Je n'ai que quatorze ans et ma vie n'est semblable à aucune autre. A mon jeune âge j'ai pu apercevoir énormément de couleurs de ce que la vie peut nous montrer. Je suis passée par les cases les plus sombres, sans jamais apercevoir la lumière. Il y a eu des jours où cette lumière, où ce bonheur met apparu mais tout ces instants furent de trop courte durée malheureusement.
Un père violent, une famille déchirée et des problèmes de santé. Voilà mon quotidien. Puis veint une rupture, mais puisque un soucis n'arrive jamais seul alors des problèmes d'argent l'accompagneront. Une mère incapable de s'occuper de ses enfants, elle enchaîne les heures sup', elle travail sans relâche pour nous sortir de cette mauvaise passe, mais malheureusement ça ne suffit pas. Alors elle confie son bébé à une autre. Une autre qui pendant longtemps a été ma maman, trois ans exactement.
Pendant trois ans de mon existence je n'ai plus revu ma mère, si ce n'est que quelque fois par semaine. Mais chaque soir je l'attendais, j'attendais à la porte espérant la voir arriver un jour et me dire que c'était fini et que je pouvais enfin rentrer à la maison. L'insomnie hantait mes nuits, et les hante encore aujourd'hui.
Et le jour... Mon Dieu le jour... c'était l'Enfer. L'école était une prison, ma prison. Ce que les enfants peuvent être cruels entre eux, j'en ai payé les frais trop longtemps. Toute ma vie le monde entier n'a passé sont temps qu'à ce moquer de moi, à ce moquer de ce que j'étais et de ce que je suis... j'étais seule, je n'avais pas d'ami. Tout le monde me détestait et me frappait quand ils le pouvaient. C'est dans les paroles des autres que j'ai appris à me detester, c'est grâce aux autres que j'ai appris que mon corp n'était pas valable. Leurs mots m'ont blessé et laissent aujourd'hui un trou béant au milieu de mon coeur. Un vide qui ne pourra jamais être réparé. Mon enfance n'a été qu'un ramacis d'horreur et de cruauté.
Il n'y avait personne, j'étais seule, je n'en parlais pas. Mais j'en souffrait, en silence.
Le temps passe et j'entre maintenant au collège . Un nouveau bébé , une nouvelle ville et un nouveau père détestable.
À L'école rien à changé, mise à part moi, mais ça personne ne le voit. Ma situation s'améliore, j'ai de très bonnes notes et des amies en or. Mais bien-sûr le bonheur n'est pas éternel.

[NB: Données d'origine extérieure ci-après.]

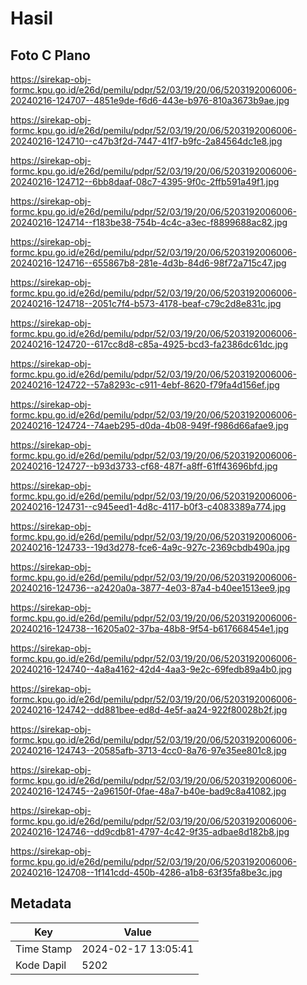 # Hasil

## Foto C Plano

https://sirekap-obj-formc.kpu.go.id/e26d/pemilu/pdpr/52/03/19/20/06/5203192006006-20240216-124707--4851e9de-f6d6-443e-b976-810a3673b9ae.jpg

https://sirekap-obj-formc.kpu.go.id/e26d/pemilu/pdpr/52/03/19/20/06/5203192006006-20240216-124710--c47b3f2d-7447-41f7-b9fc-2a84564dc1e8.jpg

https://sirekap-obj-formc.kpu.go.id/e26d/pemilu/pdpr/52/03/19/20/06/5203192006006-20240216-124712--6bb8daaf-08c7-4395-9f0c-2ffb591a49f1.jpg

https://sirekap-obj-formc.kpu.go.id/e26d/pemilu/pdpr/52/03/19/20/06/5203192006006-20240216-124714--f183be38-754b-4c4c-a3ec-f8899688ac82.jpg

https://sirekap-obj-formc.kpu.go.id/e26d/pemilu/pdpr/52/03/19/20/06/5203192006006-20240216-124716--655867b8-281e-4d3b-84d6-98f72a715c47.jpg

https://sirekap-obj-formc.kpu.go.id/e26d/pemilu/pdpr/52/03/19/20/06/5203192006006-20240216-124718--2051c7f4-b573-4178-beaf-c79c2d8e831c.jpg

https://sirekap-obj-formc.kpu.go.id/e26d/pemilu/pdpr/52/03/19/20/06/5203192006006-20240216-124720--617cc8d8-c85a-4925-bcd3-fa2386dc61dc.jpg

https://sirekap-obj-formc.kpu.go.id/e26d/pemilu/pdpr/52/03/19/20/06/5203192006006-20240216-124722--57a8293c-c911-4ebf-8620-f79fa4d156ef.jpg

https://sirekap-obj-formc.kpu.go.id/e26d/pemilu/pdpr/52/03/19/20/06/5203192006006-20240216-124724--74aeb295-d0da-4b08-949f-f986d66afae9.jpg

https://sirekap-obj-formc.kpu.go.id/e26d/pemilu/pdpr/52/03/19/20/06/5203192006006-20240216-124727--b93d3733-cf68-487f-a8ff-61ff43696bfd.jpg

https://sirekap-obj-formc.kpu.go.id/e26d/pemilu/pdpr/52/03/19/20/06/5203192006006-20240216-124731--c945eed1-4d8c-4117-b0f3-c4083389a774.jpg

https://sirekap-obj-formc.kpu.go.id/e26d/pemilu/pdpr/52/03/19/20/06/5203192006006-20240216-124733--19d3d278-fce6-4a9c-927c-2369cbdb490a.jpg

https://sirekap-obj-formc.kpu.go.id/e26d/pemilu/pdpr/52/03/19/20/06/5203192006006-20240216-124736--a2420a0a-3877-4e03-87a4-b40ee1513ee9.jpg

https://sirekap-obj-formc.kpu.go.id/e26d/pemilu/pdpr/52/03/19/20/06/5203192006006-20240216-124738--16205a02-37ba-48b8-9f54-b617668454e1.jpg

https://sirekap-obj-formc.kpu.go.id/e26d/pemilu/pdpr/52/03/19/20/06/5203192006006-20240216-124740--4a8a4162-42d4-4aa3-9e2c-69fedb89a4b0.jpg

https://sirekap-obj-formc.kpu.go.id/e26d/pemilu/pdpr/52/03/19/20/06/5203192006006-20240216-124742--dd881bee-ed8d-4e5f-aa24-922f80028b2f.jpg

https://sirekap-obj-formc.kpu.go.id/e26d/pemilu/pdpr/52/03/19/20/06/5203192006006-20240216-124743--20585afb-3713-4cc0-8a76-97e35ee801c8.jpg

https://sirekap-obj-formc.kpu.go.id/e26d/pemilu/pdpr/52/03/19/20/06/5203192006006-20240216-124745--2a96150f-0fae-48a7-b40e-bad9c8a41082.jpg

https://sirekap-obj-formc.kpu.go.id/e26d/pemilu/pdpr/52/03/19/20/06/5203192006006-20240216-124746--dd9cdb81-4797-4c42-9f35-adbae8d182b8.jpg

https://sirekap-obj-formc.kpu.go.id/e26d/pemilu/pdpr/52/03/19/20/06/5203192006006-20240216-124708--1f141cdd-450b-4286-a1b8-63f35fa8be3c.jpg


## Metadata

| Key        | Value               |
| ---------- | ------------------- |
| Time Stamp | 2024-02-17 13:05:41 |
| Kode Dapil | 5202                |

S'en suis les disputes, les insultes qui recommencent et les dettes qui s'accumulent. Les problèmes d'argent refont surface.
L'année d'après plus rien ne va. J'entre pour la première fois dans ce que vous appelez "dépression". J'ai commis la pire des erreurs. J'ai écouté vos critiques, vos mensonges, j'ai cru tout ce que vous m'avais dit. J'ai cru ma mère quand elle m'a dit que ça allait changer, j'ai cru mes proches quand ils m'ont dit qu'ils m'aimaient. J'ai cru en moi et j'ai cru en vous. Je suis tombée de haut. J'ai été naïve. Et ce corp qui n'arrange rien. Je n'ose plus monter sur la balance, j'ai peur des chiffres, de ces nombre qui peuvent gravir des sommets, qui peuvent fracasser mon coeur à coup d'insultes que moi seule ose m'infliger.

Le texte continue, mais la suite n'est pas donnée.